Marantz has announced a new September addition to its family of hi-fi audio components: the HD-CD1 CD player. Priced at $599, this new mid-size player is packed with “premium-class” technologies carried over from previous popular components, including the company’s HDAM-SA2 amplifier modules. The player is marketed as a model-mate to Marantz’s HD-DAC1 Headphone Amplifier and HD-AMP1 Integrated Amp, meaning that high-performance is intended despite the unit’s small form factor. 

Marantz says the HD-CD1 is ideally used as a CD “transport” in conjunction with the HD-AMP1 (or with any other capable amplifier accompaniment). It features a centralized CD mech capable of playing MP3, WMA, and AAC files in addition to plain-old compact discs. Using optical and gold-plated coaxial digital connections, the HD-CD1 can connect directly to the HD-AMP1’s premium ESS Sabre digital-to-analog converters via available digital inputs, while features such as an aluminum front panel and double-layer baseplate insure vibration isolation.

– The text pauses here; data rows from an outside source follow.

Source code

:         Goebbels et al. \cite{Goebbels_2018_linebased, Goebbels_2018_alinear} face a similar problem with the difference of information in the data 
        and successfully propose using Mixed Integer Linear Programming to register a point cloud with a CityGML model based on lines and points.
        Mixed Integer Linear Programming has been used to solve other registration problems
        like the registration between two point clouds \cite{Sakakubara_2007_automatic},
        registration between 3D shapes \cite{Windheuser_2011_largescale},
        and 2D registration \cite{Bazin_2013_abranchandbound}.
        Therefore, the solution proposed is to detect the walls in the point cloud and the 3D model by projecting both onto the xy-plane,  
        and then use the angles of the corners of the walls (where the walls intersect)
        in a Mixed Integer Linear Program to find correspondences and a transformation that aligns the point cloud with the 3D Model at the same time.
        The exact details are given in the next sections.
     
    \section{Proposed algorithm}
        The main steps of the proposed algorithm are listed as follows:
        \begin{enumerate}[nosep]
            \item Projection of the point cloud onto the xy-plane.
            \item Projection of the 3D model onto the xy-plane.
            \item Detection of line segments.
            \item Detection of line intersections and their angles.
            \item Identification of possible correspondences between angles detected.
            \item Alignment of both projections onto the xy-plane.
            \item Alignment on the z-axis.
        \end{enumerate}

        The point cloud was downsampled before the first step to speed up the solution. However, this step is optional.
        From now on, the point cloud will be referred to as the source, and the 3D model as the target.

The HD-CD1 is also capable of high-level internal digital-to-analog conversion using a Cirrus Logic CS4398 device. Marantz says that digital signals are handled with white gloves, due to the fact that its aonboard DAC is paired with an ultra-low phase noise crystal oscillator master clock and a low impedance capacitor. The intended result is a converted full-bodied analog sound with lifelike dynamics and timbre. 










Listeners can enjoy music access by connecting headphones directly to the HD-CD1, tapping into the power of a dedicated HDAM-SA2 internal amplifier. Volume is controlled via an external, front-mounted, control that features an adjustable gain setting to drive the most difficult of headphones.

Other features include a low power auto-standby mode and a system friendly (both HD-CD1 and HD-AMP1) remote control.

Shipping is due to commence this coming September.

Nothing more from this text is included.